Records for the task -

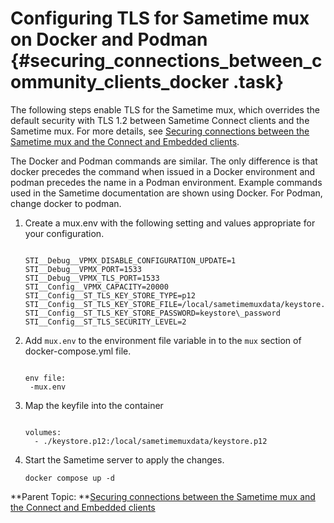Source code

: # Configuring TLS for Sametime mux on Docker and Podman {#securing_connections_between_community_clients_docker .task}

The following steps enable TLS for the Sametime mux, which overrides the default security with TLS 1.2 between Sametime Connect clients and the Sametime mux. For more details, see [Securing connections between the Sametime mux and the Connect and Embedded clients](securing_connections_between_community_clients.md).

The Docker and Podman commands are similar. The only difference is that docker precedes the command when issued in a Docker environment and podman precedes the name in a Podman environment. Example commands used in the Sametime documentation are shown using Docker. For Podman, change docker to podman.

1.  Create a mux.env with the following setting and values appropriate for your configuration.

    ``` {#codeblock_utp_nmk_y5b}
    
    STI__Debug__VPMX_DISABLE_CONFIGURATION_UPDATE=1
    STI__Debug__VPMX_PORT=1533
    STI__Debug__VPMX_TLS_PORT=1533
    STI__Config__VPMX_CAPACITY=20000
    STI__Config__ST_TLS_KEY_STORE_TYPE=p12
    STI__Config__ST_TLS_KEY_STORE_FILE=/local/sametimemuxdata/keystore.p12
    STI__Config__ST_TLS_KEY_STORE_PASSWORD=keystore\_password
    STI__Config__ST_TLS_SECURITY_LEVEL=2
    ```

2.  Add `mux.env` to the environment file variable in to the `mux` section of docker-compose.yml file.

    ``` {#codeblock_osb_smk_y5b}
    
    env file:
     -mux.env
    ```

3.  Map the keyfile into the container

    ``` {#codeblock_xg2_ymk_y5b}
    
    volumes:
      - ./keystore.p12:/local/sametimemuxdata/keystore.p12 
    
    ```

4.  Start the Sametime server to apply the changes.

    ``` {#codeblock_btc_lj4_k5b}
    docker compose up -d
    
    ```


**Parent Topic:  **[Securing connections between the Sametime mux and the Connect and Embedded clients](securing_connections_between_community_clients.md)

What is required - Write out the records above exactly. Begin with the first line, end with the line holding "# Configuring TLS", and drop the pictures.

Solution to this exercise -
Source code

: # Configuring TLS for Sametime mux on Docker and Podman {#securing_connections_between_community_clients_docker .task}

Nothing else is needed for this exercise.